# Lighting for 10-gallon moss tank



## lampeye (Oct 29, 2007)

Here's the twist: I intend this to be my first pressurized CO2 tank. The plants will be various mosses (spiky, Taiwan, erect, stringy) and marimo balls. I know I wouldn't need extremely bright lighting, but I'm trying to maximize growth. The tank will be a standard 10-gallon aquarium. Suggestions? Thanks!


----------



## Left C (Jun 14, 2005)

You can use the 20" 40w Satellite fixture and replace the 50/50 saltwater bulb with the ADA 36w 8000K bulb.
Satellite: http://www.bigalsonline.com/BigAlsU...wattpowercompactfixturesinglestripwlunarlight
8000K bulb: http://www.adgshop.com/8000K_PC_bulb_p/108-060.htm

I'm using that same bulb in a 20" 28w Aqualight on a 10g with DIY CO2. It blinks a couple of times and then it stays on.
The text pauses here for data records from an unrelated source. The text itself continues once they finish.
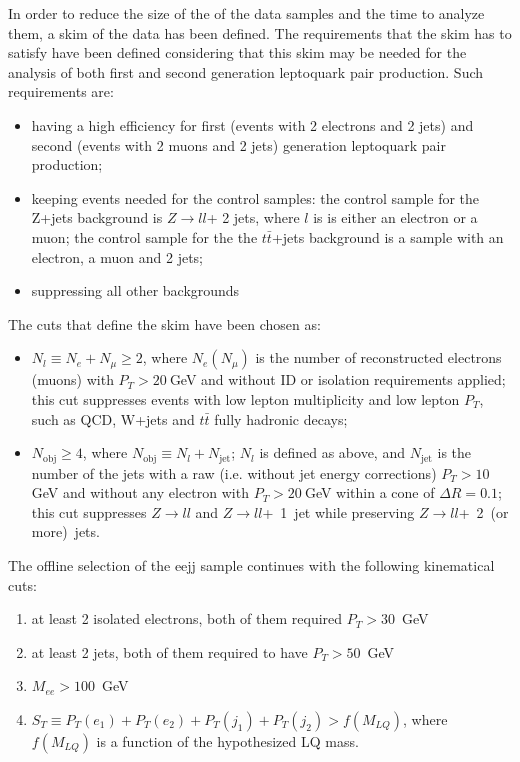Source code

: In order to reduce the size of the of the data samples and the time to analyze them, a skim of the 
data has been defined.
The requirements that the skim has to satisfy have been defined considering that this skim may be needed
for the analysis of both first and second generation leptoquark pair production. Such requirements are:
\begin{itemize}
\item having a high efficiency for first (events with 2 electrons and 2 jets) and second (events with 
2 muons and 2 jets) generation leptoquark pair production; 
\item keeping events needed for the control samples: the control sample for the Z+jets background is $Z\rightarrow l l$+ 2 jets,
where $l$ is is either an electron or a muon; the control sample for the the $t\bar{t}$+jets background is a sample 
with an electron, a muon and 2 jets;
\item suppressing all other backgrounds
\end{itemize}
The cuts that define the skim have been chosen as:
\begin{itemize}
\item $N_l \equiv N_e + N_{\mu} \ge 2$, where $N_e (N_{\mu})$ is the number of reconstructed electrons (muons)
with $P_T>20~$GeV and without ID or isolation requirements applied; this cut suppresses events with low 
lepton multiplicity and low lepton $P_T$, such as QCD, W+jets and $t\bar{t}$ fully hadronic decays;
\item $N_{\mathrm{obj}} \ge 4$, where $N_{\mathrm{obj}} \equiv N_l + N_{\mathrm{jet}}$; $N_l$ is defined as above, and
$N_{\mathrm{jet}}$ is the number of the jets with a raw (i.e. without jet energy corrections) $P_T > 10~$GeV and without 
any electron with $P_T > 20~$GeV within a cone of $\Delta R=0.1$; this cut suppresses $Z \rightarrow ll$ and 
$Z \rightarrow ll$+~1~jet while preserving $Z \rightarrow ll$+~2~(or more)~jets.
\end{itemize}

The offline selection of the eejj sample continues with the following kinematical cuts:
%
\begin{enumerate}
\item at least 2 isolated electrons, both of them required $P_T>30$~GeV 
\item at least 2 jets, both of them required to have $P_T>50$~GeV
\item $M_{ee}>100$~GeV
\item $S_T\equiv P_T(e_1)+P_T(e_2)+P_T(j_1)+P_T(j_2)>f(M_{LQ})$, where $f(M_{LQ})$ is a function 
of the hypothesized LQ mass.
\end{enumerate}
%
I have Java Moss, Java Fern, Anubias, Wisteria and a few other stem plants. They are all growing well.
20" 28w Aqualight: http://www.bigalsonline.com/BigAlsU...life20aqualightpowercompactstriplight1x28watt

Coralife's 28w 6700K and 10,000K bulbs will work in the Aqualight too.
6700K: http://www.bigalsonline.com/BigAlsU.../coralife28watt6700kpowercompactlampsquarepin
10,000K: http://www.bigalsonline.com/BigAlsU...coralife28watt10000kpowercompactlampsquarepin

You can also use Current's 40w dual daylight 6700K/10,000K bulb with either of the above fixtures. You can use the 32w dual daylight bulb in the Aqualight, but I wouldn't use it in the Satellite fixture. It's a few inches shorter than the 40w bulb.
dual daylight bulbs: http://www.drsfostersmith.com/product/prod_display.cfm?c=3578+3733+8068+11422&pcatid=11422

A very good choice would be the AHSupply 36w kit. You can't use the ADA 8000K bulb with this kit. The kit uses straight pin bulbs and the 8000K bulbs are square pin. 
36w kit: http://www.ahsupply.com/36-55w.htm
36w bulbs - 5500K, 6700K, 10,000K: http://www.ahsupply.com/bulbs.htm


----------



## lampeye (Oct 29, 2007)

Is there some "ceiling" for wattage when lighting mosses, above which I'd be wasting my time? 3, 4 WPG on a ten might be fine for HC with CO2, but would I be better off keeping it lower for mosses, even when dosing w/CO2?


----------



## hoppycalif (Apr 7, 2005)

In my opinion, high light on a moss only tank just makes it a moss + algae tank. So, I would keep the light down to 2 watts per gallon or so on a 10 gallon moss only tank.


----------



## lampeye (Oct 29, 2007)

Ah. Exactly what I was afraid of. 

It almost sounds like I'd be best going with one of the typical fluorescent strip lights made for 10 gallon tanks. 

Thanks!


----------



## deepdiver (May 30, 2006)

I have a 10 gallon moss and fern tank. There's no Co2 or liquid fert addition, just straight tap water. I only have one 13w spiral compact about 6-8 inches over the water surface. The moss and fern grows moderately fast, and has very little alage on it as opposed to my other higher lit tanks. The moss has actually grown up the sides of the tank like a moss wall.


----------



## 29Bubbles (Oct 11, 2006)

Walmart has incendecent 10gal hoods/light fixtures. You can put in 2 PC bulbs instead of the incendecent ones. It works great and it's inexpensive.


----------



## lampeye (Oct 29, 2007)

Any issues with heat/increased wattage, though? Don't want to burn the place down.


----------



## hoppycalif (Apr 7, 2005)

Spiral fluorescent bulbs will not overheat a ten gallon incandescent light hood. Those bulbs would probably be limited to 15 watts each before you run out of room for the diameter of the bulb. And the hood probably is made for 40 - 60 watt bulbs. The 15 watt CFL bulb would be much more efficient than an incandescent bulb, so it would produce way less heat.


----------



## 29Bubbles (Oct 11, 2006)

nope.. house still standing (ha ha ha). I have three of these (10gal tank with Walmart hood). I don't have trouble with them even heating up the tank.


----------



## lampeye (Oct 29, 2007)

I'll give it a shot.


----------



## gotcheaprice (Sep 4, 2007)

29Bubbles said:


> nope.. house still standing (ha ha ha). I have three of these (10gal tank with Walmart hood). I don't have trouble with them even heating up the tank.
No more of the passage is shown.